### What is required
The answer must be every line from the entries below that contains "需要Adobe".

(Source records)

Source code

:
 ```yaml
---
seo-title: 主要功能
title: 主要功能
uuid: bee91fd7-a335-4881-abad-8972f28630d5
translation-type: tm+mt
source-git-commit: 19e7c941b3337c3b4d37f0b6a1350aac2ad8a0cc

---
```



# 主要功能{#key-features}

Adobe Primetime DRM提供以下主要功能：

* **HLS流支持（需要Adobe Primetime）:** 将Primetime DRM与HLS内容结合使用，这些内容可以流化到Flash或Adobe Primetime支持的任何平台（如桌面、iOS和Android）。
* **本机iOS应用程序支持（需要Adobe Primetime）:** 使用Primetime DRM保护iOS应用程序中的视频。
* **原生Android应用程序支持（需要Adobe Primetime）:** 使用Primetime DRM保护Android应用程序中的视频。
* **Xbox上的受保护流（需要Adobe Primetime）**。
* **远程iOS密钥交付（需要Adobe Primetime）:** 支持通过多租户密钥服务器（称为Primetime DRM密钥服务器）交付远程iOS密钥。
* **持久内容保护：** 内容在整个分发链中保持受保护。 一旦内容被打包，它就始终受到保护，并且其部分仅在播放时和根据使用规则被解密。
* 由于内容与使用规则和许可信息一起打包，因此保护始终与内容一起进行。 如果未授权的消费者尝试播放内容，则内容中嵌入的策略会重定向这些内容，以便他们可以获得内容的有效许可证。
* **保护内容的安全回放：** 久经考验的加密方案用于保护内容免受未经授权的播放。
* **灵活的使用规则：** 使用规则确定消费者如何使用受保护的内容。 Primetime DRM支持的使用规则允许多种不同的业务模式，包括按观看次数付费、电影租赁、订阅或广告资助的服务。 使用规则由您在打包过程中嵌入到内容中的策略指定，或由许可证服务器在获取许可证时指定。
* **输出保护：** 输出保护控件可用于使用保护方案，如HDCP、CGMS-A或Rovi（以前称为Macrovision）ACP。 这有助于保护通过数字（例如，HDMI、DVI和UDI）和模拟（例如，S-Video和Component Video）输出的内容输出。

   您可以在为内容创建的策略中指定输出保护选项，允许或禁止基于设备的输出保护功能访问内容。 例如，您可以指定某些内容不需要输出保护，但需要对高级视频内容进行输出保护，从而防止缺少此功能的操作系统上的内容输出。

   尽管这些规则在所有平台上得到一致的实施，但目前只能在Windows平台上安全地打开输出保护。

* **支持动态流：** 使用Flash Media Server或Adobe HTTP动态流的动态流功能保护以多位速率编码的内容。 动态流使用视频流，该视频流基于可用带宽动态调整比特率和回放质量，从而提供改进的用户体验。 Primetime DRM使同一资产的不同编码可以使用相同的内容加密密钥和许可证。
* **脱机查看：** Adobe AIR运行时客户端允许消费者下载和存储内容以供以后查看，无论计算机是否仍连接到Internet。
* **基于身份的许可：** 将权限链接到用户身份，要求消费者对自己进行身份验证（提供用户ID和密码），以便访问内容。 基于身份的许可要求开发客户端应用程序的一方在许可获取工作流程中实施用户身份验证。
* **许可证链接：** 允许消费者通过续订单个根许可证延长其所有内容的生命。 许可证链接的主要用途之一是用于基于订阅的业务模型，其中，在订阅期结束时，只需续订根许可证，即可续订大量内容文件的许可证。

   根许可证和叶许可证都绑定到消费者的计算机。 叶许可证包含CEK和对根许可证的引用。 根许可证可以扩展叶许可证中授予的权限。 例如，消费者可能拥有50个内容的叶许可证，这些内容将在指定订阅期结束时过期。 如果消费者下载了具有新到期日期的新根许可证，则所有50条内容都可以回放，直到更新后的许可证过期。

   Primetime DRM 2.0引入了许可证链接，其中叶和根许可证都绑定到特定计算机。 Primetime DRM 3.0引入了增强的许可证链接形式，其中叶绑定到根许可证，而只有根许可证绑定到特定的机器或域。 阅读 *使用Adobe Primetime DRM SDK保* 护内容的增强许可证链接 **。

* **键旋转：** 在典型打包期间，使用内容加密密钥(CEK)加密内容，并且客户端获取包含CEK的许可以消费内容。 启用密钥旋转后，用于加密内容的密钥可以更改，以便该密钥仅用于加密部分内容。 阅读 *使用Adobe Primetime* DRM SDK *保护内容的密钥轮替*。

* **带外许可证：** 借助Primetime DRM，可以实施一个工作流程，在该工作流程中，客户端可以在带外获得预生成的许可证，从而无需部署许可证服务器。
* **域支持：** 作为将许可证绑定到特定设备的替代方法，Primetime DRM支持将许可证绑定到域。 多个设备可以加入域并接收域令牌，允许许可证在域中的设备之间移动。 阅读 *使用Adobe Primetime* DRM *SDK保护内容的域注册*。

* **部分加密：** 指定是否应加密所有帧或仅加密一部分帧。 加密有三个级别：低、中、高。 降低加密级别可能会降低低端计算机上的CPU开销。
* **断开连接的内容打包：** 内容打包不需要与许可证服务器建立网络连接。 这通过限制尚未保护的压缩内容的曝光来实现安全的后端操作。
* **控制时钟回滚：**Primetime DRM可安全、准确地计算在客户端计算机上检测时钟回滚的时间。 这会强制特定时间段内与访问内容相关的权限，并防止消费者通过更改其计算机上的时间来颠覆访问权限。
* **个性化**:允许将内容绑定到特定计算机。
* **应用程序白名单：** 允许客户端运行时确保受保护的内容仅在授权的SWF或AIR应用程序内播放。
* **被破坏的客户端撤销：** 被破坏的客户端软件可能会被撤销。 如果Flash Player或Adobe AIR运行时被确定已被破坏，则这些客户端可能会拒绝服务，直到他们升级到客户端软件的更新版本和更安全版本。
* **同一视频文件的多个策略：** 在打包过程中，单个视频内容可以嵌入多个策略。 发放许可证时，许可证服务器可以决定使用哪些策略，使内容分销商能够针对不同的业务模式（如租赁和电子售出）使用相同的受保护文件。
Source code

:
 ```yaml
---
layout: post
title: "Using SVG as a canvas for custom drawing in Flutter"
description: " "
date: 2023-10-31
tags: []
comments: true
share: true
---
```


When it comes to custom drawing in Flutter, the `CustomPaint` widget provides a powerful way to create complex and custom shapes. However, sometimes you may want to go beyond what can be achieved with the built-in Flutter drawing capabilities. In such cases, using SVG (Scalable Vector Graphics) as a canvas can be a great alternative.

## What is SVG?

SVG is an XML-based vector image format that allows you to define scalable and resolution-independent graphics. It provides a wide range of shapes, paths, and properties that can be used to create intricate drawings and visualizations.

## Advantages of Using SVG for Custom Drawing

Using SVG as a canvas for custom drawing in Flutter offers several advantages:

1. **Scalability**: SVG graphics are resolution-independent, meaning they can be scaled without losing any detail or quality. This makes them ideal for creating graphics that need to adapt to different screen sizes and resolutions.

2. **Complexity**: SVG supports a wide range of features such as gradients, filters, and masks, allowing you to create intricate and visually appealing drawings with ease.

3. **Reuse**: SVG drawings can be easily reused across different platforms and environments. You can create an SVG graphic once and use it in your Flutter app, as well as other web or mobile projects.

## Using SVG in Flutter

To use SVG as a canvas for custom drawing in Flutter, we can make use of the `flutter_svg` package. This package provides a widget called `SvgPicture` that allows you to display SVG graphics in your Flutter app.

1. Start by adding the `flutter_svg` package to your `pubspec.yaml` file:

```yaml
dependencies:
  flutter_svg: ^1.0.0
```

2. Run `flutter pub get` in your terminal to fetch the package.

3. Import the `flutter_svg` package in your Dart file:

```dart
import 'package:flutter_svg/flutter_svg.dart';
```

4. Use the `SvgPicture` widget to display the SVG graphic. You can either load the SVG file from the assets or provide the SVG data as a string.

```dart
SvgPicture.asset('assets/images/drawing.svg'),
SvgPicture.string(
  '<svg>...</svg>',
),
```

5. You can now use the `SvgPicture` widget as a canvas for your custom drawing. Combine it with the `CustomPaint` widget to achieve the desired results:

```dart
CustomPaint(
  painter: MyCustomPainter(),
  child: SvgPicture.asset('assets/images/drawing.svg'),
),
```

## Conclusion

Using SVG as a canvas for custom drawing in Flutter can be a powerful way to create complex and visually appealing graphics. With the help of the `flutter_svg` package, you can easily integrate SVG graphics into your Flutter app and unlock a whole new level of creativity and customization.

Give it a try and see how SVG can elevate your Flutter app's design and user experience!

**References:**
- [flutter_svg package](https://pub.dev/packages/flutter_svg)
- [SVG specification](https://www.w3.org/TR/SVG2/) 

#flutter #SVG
==
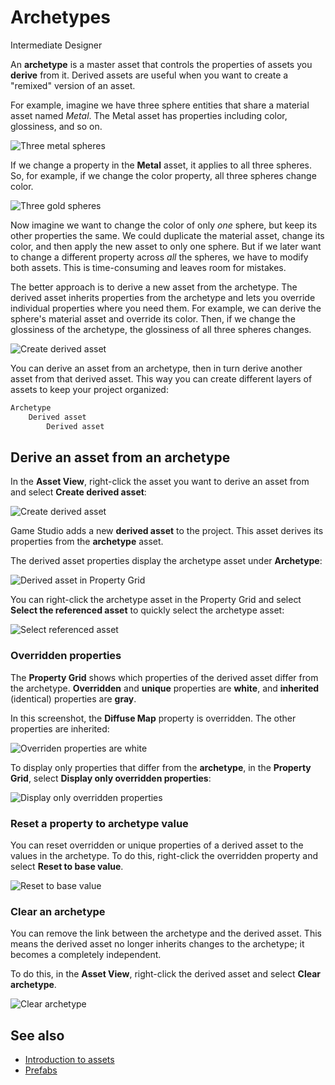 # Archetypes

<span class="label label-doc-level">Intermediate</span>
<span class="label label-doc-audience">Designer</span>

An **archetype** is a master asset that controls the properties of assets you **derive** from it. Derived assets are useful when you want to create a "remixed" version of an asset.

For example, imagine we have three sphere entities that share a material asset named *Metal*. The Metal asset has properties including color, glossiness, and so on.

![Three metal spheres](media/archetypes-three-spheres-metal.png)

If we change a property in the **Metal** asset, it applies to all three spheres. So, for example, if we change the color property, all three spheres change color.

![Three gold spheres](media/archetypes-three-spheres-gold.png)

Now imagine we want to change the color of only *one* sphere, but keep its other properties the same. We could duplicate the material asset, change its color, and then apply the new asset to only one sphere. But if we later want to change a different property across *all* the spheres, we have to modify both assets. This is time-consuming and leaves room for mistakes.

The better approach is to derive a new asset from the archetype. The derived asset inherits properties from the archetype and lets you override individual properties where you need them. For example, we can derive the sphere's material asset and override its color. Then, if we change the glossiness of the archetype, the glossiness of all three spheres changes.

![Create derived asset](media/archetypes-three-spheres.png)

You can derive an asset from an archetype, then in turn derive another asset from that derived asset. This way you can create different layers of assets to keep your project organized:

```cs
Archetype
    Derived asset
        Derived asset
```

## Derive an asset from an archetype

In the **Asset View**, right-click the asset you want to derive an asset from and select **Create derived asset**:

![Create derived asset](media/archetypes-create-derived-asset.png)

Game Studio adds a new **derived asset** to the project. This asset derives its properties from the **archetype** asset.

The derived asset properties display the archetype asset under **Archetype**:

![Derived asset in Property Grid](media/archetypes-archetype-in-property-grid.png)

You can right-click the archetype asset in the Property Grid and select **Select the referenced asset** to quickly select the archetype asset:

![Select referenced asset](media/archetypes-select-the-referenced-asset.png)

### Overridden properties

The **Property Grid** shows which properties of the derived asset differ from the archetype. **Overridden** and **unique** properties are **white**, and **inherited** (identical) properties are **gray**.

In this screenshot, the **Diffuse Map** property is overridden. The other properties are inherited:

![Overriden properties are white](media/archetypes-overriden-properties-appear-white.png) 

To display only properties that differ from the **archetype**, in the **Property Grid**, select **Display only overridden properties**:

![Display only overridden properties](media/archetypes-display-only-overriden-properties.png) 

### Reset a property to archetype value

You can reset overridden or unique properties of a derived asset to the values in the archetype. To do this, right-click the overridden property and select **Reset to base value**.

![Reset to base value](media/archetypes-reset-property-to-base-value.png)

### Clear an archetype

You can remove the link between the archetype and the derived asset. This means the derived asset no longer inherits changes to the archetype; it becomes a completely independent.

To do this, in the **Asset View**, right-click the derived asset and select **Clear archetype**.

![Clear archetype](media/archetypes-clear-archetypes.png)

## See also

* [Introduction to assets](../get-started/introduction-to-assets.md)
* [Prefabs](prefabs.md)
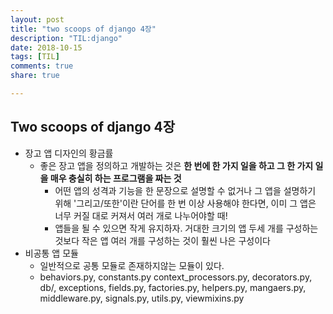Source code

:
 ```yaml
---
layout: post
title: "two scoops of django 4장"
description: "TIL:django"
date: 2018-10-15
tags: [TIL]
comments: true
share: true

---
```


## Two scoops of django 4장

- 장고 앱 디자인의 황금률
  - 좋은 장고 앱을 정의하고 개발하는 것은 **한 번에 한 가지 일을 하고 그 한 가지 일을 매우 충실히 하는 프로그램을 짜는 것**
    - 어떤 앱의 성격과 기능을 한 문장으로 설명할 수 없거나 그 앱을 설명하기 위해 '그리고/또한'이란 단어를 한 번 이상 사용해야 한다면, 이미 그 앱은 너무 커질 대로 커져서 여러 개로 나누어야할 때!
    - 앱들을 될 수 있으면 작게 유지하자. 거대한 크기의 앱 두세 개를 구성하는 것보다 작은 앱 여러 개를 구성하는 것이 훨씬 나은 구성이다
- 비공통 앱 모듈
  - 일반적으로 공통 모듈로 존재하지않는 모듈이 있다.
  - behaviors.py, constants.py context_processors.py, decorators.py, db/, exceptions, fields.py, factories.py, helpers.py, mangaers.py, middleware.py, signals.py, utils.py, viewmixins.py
...
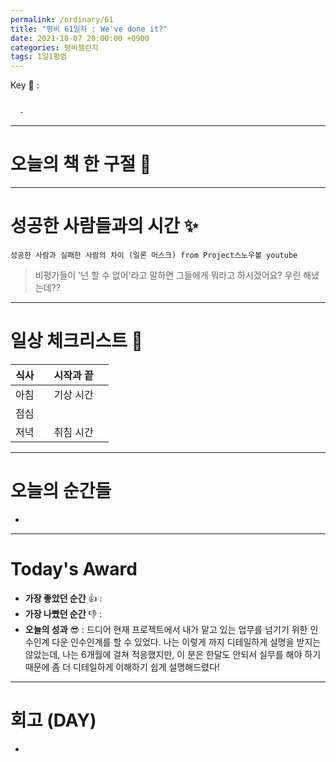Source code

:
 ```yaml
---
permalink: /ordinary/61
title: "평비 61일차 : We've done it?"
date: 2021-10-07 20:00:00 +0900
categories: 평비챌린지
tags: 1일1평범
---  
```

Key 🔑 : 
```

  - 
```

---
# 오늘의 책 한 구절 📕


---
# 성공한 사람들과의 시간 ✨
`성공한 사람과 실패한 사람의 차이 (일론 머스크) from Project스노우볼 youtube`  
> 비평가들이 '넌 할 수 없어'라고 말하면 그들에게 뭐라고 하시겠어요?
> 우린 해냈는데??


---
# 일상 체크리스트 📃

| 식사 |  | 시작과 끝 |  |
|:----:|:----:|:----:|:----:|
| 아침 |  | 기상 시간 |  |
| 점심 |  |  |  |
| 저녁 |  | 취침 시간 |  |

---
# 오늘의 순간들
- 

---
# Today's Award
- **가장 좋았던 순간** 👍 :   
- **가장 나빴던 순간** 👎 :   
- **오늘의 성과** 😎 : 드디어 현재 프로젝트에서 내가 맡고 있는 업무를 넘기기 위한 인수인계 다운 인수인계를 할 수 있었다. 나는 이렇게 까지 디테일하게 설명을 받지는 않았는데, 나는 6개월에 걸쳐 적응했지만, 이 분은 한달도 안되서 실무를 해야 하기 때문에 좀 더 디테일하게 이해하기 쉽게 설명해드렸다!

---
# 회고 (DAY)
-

### Solution for this problem
* **HLS流支持（需要Adobe Primetime）:** 将Primetime DRM与HLS内容结合使用，这些内容可以流化到Flash或Adobe Primetime支持的任何平台（如桌面、iOS和Android）。
* **本机iOS应用程序支持（需要Adobe Primetime）:** 使用Primetime DRM保护iOS应用程序中的视频。
* **原生Android应用程序支持（需要Adobe Primetime）:** 使用Primetime DRM保护Android应用程序中的视频。
* **Xbox上的受保护流（需要Adobe Primetime）**。
* **远程iOS密钥交付（需要Adobe Primetime）:** 支持通过多租户密钥服务器（称为Primetime DRM密钥服务器）交付远程iOS密钥。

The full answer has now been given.